• Work instructions
Transcribe each entry so that it matches the original exactly.

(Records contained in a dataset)
◇ ◇ ◇ ◇

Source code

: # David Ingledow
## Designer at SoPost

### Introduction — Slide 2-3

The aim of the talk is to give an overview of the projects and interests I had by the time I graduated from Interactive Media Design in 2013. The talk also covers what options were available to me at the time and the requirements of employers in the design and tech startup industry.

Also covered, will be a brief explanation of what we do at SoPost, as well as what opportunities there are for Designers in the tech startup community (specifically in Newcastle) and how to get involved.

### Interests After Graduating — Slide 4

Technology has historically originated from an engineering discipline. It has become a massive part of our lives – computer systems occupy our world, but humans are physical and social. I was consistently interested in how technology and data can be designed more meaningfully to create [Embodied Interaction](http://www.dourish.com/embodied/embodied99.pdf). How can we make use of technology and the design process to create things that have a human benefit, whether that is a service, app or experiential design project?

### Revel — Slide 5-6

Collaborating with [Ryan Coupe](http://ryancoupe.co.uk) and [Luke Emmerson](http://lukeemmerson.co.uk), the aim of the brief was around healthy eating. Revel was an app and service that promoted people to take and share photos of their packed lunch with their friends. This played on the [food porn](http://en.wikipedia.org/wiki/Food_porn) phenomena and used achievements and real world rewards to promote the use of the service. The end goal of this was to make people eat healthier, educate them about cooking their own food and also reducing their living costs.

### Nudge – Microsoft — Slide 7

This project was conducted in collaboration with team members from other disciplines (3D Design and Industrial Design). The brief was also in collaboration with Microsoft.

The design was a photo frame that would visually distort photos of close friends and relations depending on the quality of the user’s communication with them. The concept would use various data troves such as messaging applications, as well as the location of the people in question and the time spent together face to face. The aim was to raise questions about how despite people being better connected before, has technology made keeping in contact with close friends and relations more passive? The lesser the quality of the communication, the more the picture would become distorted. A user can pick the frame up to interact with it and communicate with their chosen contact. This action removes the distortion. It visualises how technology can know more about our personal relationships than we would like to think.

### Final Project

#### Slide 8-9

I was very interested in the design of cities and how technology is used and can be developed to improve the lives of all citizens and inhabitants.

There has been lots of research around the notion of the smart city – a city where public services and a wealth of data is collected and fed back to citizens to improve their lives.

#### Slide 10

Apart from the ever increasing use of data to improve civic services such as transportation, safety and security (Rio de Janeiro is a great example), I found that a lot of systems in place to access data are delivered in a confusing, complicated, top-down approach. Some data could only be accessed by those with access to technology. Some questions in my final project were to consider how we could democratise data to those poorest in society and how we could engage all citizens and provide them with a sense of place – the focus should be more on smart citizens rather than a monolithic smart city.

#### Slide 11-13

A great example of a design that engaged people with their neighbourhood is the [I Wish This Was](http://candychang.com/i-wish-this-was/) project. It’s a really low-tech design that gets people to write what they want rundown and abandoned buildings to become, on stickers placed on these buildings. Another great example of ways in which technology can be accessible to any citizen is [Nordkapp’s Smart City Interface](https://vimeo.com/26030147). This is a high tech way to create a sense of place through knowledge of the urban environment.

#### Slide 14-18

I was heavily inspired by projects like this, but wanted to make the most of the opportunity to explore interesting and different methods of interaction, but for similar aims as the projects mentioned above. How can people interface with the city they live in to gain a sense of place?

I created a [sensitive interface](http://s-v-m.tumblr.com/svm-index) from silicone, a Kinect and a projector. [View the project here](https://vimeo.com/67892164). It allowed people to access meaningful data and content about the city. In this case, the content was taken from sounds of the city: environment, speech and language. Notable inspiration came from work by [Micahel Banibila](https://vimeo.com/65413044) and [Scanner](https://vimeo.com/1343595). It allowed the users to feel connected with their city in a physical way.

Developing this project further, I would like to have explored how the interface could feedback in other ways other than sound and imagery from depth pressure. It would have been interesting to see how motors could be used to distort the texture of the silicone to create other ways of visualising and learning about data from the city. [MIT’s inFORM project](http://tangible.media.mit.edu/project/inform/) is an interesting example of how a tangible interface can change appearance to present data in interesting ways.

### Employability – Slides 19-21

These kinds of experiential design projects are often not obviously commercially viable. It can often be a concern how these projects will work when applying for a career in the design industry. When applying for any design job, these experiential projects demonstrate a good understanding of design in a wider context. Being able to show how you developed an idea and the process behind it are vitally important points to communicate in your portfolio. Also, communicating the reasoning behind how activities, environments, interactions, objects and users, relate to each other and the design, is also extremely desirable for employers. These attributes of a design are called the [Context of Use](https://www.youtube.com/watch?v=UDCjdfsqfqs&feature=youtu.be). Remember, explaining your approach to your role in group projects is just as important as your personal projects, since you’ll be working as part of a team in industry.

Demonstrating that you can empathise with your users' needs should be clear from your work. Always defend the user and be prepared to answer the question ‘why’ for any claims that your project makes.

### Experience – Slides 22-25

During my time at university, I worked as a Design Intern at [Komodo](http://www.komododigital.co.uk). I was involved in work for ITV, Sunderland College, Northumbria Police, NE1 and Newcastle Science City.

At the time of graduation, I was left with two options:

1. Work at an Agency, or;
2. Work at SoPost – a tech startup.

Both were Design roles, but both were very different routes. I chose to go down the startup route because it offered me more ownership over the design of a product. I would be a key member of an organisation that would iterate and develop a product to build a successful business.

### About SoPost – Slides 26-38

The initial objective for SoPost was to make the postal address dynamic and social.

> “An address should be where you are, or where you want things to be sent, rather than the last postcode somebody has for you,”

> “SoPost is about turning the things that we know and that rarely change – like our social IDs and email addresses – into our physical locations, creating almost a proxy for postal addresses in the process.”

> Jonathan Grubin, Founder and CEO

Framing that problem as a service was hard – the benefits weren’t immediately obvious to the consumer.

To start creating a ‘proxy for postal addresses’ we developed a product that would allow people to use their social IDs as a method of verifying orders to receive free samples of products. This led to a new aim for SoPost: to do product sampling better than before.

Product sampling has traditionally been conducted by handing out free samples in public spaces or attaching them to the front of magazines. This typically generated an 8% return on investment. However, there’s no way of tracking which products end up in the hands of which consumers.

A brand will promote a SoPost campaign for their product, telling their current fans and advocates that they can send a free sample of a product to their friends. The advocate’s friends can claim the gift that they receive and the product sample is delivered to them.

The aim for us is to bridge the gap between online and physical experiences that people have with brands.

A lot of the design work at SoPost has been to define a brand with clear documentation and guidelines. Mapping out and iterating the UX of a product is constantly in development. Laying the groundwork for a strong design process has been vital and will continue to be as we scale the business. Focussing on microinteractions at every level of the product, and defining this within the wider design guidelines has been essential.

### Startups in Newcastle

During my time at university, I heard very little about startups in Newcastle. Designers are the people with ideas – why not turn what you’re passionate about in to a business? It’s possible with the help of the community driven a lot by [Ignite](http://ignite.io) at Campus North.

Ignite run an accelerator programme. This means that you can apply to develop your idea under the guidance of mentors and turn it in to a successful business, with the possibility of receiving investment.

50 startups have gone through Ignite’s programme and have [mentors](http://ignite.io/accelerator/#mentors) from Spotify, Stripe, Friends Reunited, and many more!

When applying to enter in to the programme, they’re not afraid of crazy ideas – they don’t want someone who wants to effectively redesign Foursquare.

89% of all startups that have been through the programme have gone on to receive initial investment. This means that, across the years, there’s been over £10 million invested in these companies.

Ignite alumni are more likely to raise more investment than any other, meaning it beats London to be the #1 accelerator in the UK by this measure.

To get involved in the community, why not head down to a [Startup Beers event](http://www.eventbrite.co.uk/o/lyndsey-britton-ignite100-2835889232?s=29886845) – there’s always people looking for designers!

◇ ◇ ◇ ◇

• Solved exercise
Source code

: # David Ingledow
## Designer at SoPost

### Introduction — Slide 2-3

The aim of the talk is to give an overview of the projects and interests I had by the time I graduated from Interactive Media Design in 2013. The talk also covers what options were available to me at the time and the requirements of employers in the design and tech startup industry.

Also covered, will be a brief explanation of what we do at SoPost, as well as what opportunities there are for Designers in the tech startup community (specifically in Newcastle) and how to get involved.

### Interests After Graduating — Slide 4

Technology has historically originated from an engineering discipline. It has become a massive part of our lives – computer systems occupy our world, but humans are physical and social. I was consistently interested in how technology and data can be designed more meaningfully to create [Embodied Interaction](http://www.dourish.com/embodied/embodied99.pdf). How can we make use of technology and the design process to create things that have a human benefit, whether that is a service, app or experiential design project?

### Revel — Slide 5-6

Collaborating with [Ryan Coupe](http://ryancoupe.co.uk) and [Luke Emmerson](http://lukeemmerson.co.uk), the aim of the brief was around healthy eating. Revel was an app and service that promoted people to take and share photos of their packed lunch with their friends. This played on the [food porn](http://en.wikipedia.org/wiki/Food_porn) phenomena and used achievements and real world rewards to promote the use of the service. The end goal of this was to make people eat healthier, educate them about cooking their own food and also reducing their living costs.

### Nudge – Microsoft — Slide 7

This project was conducted in collaboration with team members from other disciplines (3D Design and Industrial Design). The brief was also in collaboration with Microsoft.

The design was a photo frame that would visually distort photos of close friends and relations depending on the quality of the user’s communication with them. The concept would use various data troves such as messaging applications, as well as the location of the people in question and the time spent together face to face. The aim was to raise questions about how despite people being better connected before, has technology made keeping in contact with close friends and relations more passive? The lesser the quality of the communication, the more the picture would become distorted. A user can pick the frame up to interact with it and communicate with their chosen contact. This action removes the distortion. It visualises how technology can know more about our personal relationships than we would like to think.

### Final Project

#### Slide 8-9

I was very interested in the design of cities and how technology is used and can be developed to improve the lives of all citizens and inhabitants.

There has been lots of research around the notion of the smart city – a city where public services and a wealth of data is collected and fed back to citizens to improve their lives.

#### Slide 10

Apart from the ever increasing use of data to improve civic services such as transportation, safety and security (Rio de Janeiro is a great example), I found that a lot of systems in place to access data are delivered in a confusing, complicated, top-down approach. Some data could only be accessed by those with access to technology. Some questions in my final project were to consider how we could democratise data to those poorest in society and how we could engage all citizens and provide them with a sense of place – the focus should be more on smart citizens rather than a monolithic smart city.

#### Slide 11-13

A great example of a design that engaged people with their neighbourhood is the [I Wish This Was](http://candychang.com/i-wish-this-was/) project. It’s a really low-tech design that gets people to write what they want rundown and abandoned buildings to become, on stickers placed on these buildings. Another great example of ways in which technology can be accessible to any citizen is [Nordkapp’s Smart City Interface](https://vimeo.com/26030147). This is a high tech way to create a sense of place through knowledge of the urban environment.

#### Slide 14-18

I was heavily inspired by projects like this, but wanted to make the most of the opportunity to explore interesting and different methods of interaction, but for similar aims as the projects mentioned above. How can people interface with the city they live in to gain a sense of place?

I created a [sensitive interface](http://s-v-m.tumblr.com/svm-index) from silicone, a Kinect and a projector. [View the project here](https://vimeo.com/67892164). It allowed people to access meaningful data and content about the city. In this case, the content was taken from sounds of the city: environment, speech and language. Notable inspiration came from work by [Micahel Banibila](https://vimeo.com/65413044) and [Scanner](https://vimeo.com/1343595). It allowed the users to feel connected with their city in a physical way.

Developing this project further, I would like to have explored how the interface could feedback in other ways other than sound and imagery from depth pressure. It would have been interesting to see how motors could be used to distort the texture of the silicone to create other ways of visualising and learning about data from the city. [MIT’s inFORM project](http://tangible.media.mit.edu/project/inform/) is an interesting example of how a tangible interface can change appearance to present data in interesting ways.

### Employability – Slides 19-21

These kinds of experiential design projects are often not obviously commercially viable. It can often be a concern how these projects will work when applying for a career in the design industry. When applying for any design job, these experiential projects demonstrate a good understanding of design in a wider context. Being able to show how you developed an idea and the process behind it are vitally important points to communicate in your portfolio. Also, communicating the reasoning behind how activities, environments, interactions, objects and users, relate to each other and the design, is also extremely desirable for employers. These attributes of a design are called the [Context of Use](https://www.youtube.com/watch?v=UDCjdfsqfqs&feature=youtu.be). Remember, explaining your approach to your role in group projects is just as important as your personal projects, since you’ll be working as part of a team in industry.

Demonstrating that you can empathise with your users' needs should be clear from your work. Always defend the user and be prepared to answer the question ‘why’ for any claims that your project makes.

### Experience – Slides 22-25

During my time at university, I worked as a Design Intern at [Komodo](http://www.komododigital.co.uk). I was involved in work for ITV, Sunderland College, Northumbria Police, NE1 and Newcastle Science City.

At the time of graduation, I was left with two options:

1. Work at an Agency, or;
2. Work at SoPost – a tech startup.

Both were Design roles, but both were very different routes. I chose to go down the startup route because it offered me more ownership over the design of a product. I would be a key member of an organisation that would iterate and develop a product to build a successful business.

### About SoPost – Slides 26-38

The initial objective for SoPost was to make the postal address dynamic and social.

> “An address should be where you are, or where you want things to be sent, rather than the last postcode somebody has for you,”

> “SoPost is about turning the things that we know and that rarely change – like our social IDs and email addresses – into our physical locations, creating almost a proxy for postal addresses in the process.”

> Jonathan Grubin, Founder and CEO

Framing that problem as a service was hard – the benefits weren’t immediately obvious to the consumer.

To start creating a ‘proxy for postal addresses’ we developed a product that would allow people to use their social IDs as a method of verifying orders to receive free samples of products. This led to a new aim for SoPost: to do product sampling better than before.

Product sampling has traditionally been conducted by handing out free samples in public spaces or attaching them to the front of magazines. This typically generated an 8% return on investment. However, there’s no way of tracking which products end up in the hands of which consumers.

A brand will promote a SoPost campaign for their product, telling their current fans and advocates that they can send a free sample of a product to their friends. The advocate’s friends can claim the gift that they receive and the product sample is delivered to them.

The aim for us is to bridge the gap between online and physical experiences that people have with brands.

A lot of the design work at SoPost has been to define a brand with clear documentation and guidelines. Mapping out and iterating the UX of a product is constantly in development. Laying the groundwork for a strong design process has been vital and will continue to be as we scale the business. Focussing on microinteractions at every level of the product, and defining this within the wider design guidelines has been essential.

### Startups in Newcastle

During my time at university, I heard very little about startups in Newcastle. Designers are the people with ideas – why not turn what you’re passionate about in to a business? It’s possible with the help of the community driven a lot by [Ignite](http://ignite.io) at Campus North.

Ignite run an accelerator programme. This means that you can apply to develop your idea under the guidance of mentors and turn it in to a successful business, with the possibility of receiving investment.

50 startups have gone through Ignite’s programme and have [mentors](http://ignite.io/accelerator/#mentors) from Spotify, Stripe, Friends Reunited, and many more!

When applying to enter in to the programme, they’re not afraid of crazy ideas – they don’t want someone who wants to effectively redesign Foursquare.

89% of all startups that have been through the programme have gone on to receive initial investment. This means that, across the years, there’s been over £10 million invested in these companies.

Ignite alumni are more likely to raise more investment than any other, meaning it beats London to be the #1 accelerator in the UK by this measure.

To get involved in the community, why not head down to a [Startup Beers event](http://www.eventbrite.co.uk/o/lyndsey-britton-ignite100-2835889232?s=29886845) – there’s always people looking for designers!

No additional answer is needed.